Grain-de-Beauté, ma favorite t’appartient dès cet instant ! » Et il appela aussitôt le chef des eunuques et lui dit : « Transporte à la maison de mon commandant du palais tous les effets et les quarante esclaves de ma favorite Délices-des-Cœurs, puis conduis-la elle-même à sa maison dans une chaise à porteurs. » Mais Grain-de-Beauté dit : « Par ta vie, ô commandeur des Croyants, dispense ton indigne esclave de prendre ce qui appartient au maître ! » Alors le khalifat comprit la pensée de Grain-de-Beauté et lui dit : « Tu as peut-être raison. Probablement ton épouse serait jalouse de mon ancienne favorite ! Que celle-ci reste donc au palais ! » Puis il se tourna vers Giafar, son vizir, et lui dit : « Ô Giafar, il te faut descendre immédiatement au souk des esclaves, car c’est aujourd’hui jour de marché, et acheter pour dix mille dinars la plus belle esclave de tout le souk. Et tu l’enverras tout de suite à la maison de Grain-de-Beauté ! »

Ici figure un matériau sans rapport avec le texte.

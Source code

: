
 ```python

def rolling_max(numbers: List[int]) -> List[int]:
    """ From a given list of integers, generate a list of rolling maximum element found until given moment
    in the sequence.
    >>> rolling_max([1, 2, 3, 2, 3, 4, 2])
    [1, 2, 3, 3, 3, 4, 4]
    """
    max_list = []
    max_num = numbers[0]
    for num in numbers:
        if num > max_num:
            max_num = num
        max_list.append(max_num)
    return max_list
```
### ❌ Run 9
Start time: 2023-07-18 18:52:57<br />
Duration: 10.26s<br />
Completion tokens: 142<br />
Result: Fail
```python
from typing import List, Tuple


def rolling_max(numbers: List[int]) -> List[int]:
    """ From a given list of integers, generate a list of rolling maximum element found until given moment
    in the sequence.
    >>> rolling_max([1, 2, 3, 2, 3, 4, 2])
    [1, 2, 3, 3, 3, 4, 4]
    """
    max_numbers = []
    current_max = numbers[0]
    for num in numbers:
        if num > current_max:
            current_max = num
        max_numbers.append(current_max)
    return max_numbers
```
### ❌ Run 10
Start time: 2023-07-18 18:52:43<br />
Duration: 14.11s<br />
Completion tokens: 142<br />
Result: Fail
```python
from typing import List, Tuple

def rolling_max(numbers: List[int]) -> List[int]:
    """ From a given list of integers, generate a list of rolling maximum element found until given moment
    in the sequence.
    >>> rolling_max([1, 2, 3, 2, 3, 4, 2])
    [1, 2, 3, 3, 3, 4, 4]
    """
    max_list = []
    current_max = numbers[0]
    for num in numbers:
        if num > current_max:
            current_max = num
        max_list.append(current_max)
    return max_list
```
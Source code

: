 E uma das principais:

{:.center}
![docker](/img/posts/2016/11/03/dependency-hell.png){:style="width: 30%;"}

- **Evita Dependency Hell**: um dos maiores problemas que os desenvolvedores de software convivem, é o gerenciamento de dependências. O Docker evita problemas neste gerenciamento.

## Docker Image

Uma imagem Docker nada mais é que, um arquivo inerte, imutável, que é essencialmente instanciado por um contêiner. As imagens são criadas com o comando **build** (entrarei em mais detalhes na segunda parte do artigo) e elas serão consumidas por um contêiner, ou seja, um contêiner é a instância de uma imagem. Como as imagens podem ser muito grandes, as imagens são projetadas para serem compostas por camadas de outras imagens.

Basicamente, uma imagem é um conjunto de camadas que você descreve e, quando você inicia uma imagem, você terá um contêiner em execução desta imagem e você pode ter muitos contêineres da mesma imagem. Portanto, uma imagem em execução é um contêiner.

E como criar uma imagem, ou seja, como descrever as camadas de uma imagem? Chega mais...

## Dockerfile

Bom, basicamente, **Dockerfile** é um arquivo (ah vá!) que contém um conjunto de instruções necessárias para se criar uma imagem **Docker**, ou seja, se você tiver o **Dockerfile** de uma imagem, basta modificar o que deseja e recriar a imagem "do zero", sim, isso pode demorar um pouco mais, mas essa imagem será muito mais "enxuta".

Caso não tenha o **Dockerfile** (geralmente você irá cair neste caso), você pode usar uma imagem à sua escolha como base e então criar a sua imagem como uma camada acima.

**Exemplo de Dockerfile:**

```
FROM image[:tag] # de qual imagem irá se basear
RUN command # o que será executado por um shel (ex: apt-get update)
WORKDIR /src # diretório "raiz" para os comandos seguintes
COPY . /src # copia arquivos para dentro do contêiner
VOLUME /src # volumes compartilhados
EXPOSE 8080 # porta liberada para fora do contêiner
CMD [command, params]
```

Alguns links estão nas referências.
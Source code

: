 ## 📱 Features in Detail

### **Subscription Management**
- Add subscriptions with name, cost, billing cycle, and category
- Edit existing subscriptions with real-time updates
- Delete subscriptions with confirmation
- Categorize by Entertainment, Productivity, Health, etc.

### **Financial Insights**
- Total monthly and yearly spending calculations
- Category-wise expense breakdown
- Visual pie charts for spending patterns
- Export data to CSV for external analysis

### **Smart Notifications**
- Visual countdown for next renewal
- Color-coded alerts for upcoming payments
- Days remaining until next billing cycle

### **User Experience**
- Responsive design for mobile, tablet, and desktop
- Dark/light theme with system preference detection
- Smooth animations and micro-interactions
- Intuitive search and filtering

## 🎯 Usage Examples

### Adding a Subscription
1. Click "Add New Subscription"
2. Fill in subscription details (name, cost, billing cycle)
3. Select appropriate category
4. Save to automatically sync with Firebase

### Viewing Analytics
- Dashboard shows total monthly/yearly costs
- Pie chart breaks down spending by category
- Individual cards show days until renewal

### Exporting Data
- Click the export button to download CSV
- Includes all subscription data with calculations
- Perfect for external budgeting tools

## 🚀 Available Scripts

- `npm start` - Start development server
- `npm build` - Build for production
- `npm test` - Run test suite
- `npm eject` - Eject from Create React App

Giafar se leva à l’heure même, descendit au souk des esclaves, et pria Grain-de-Beauté de l’accompagner pour lui indiquer lui-même le choix à faire.

Or, le wali de la ville, l’émir Khaled, était également descendu ce jour-là au souk, pour acheter une esclave à son fils qui venait d’atteindre l’âge de la puberté.

Le wali de la ville avait en effet un fils. Mais ce fils était un garçon d’une laideur à faire avorter une femme en couches, — contrefait, puant, l’haleine fétide, les yeux de travers, la bouche aussi vaste que la vulve d’une vieille vache. Aussi l’appelait-on Gros-Bouffi.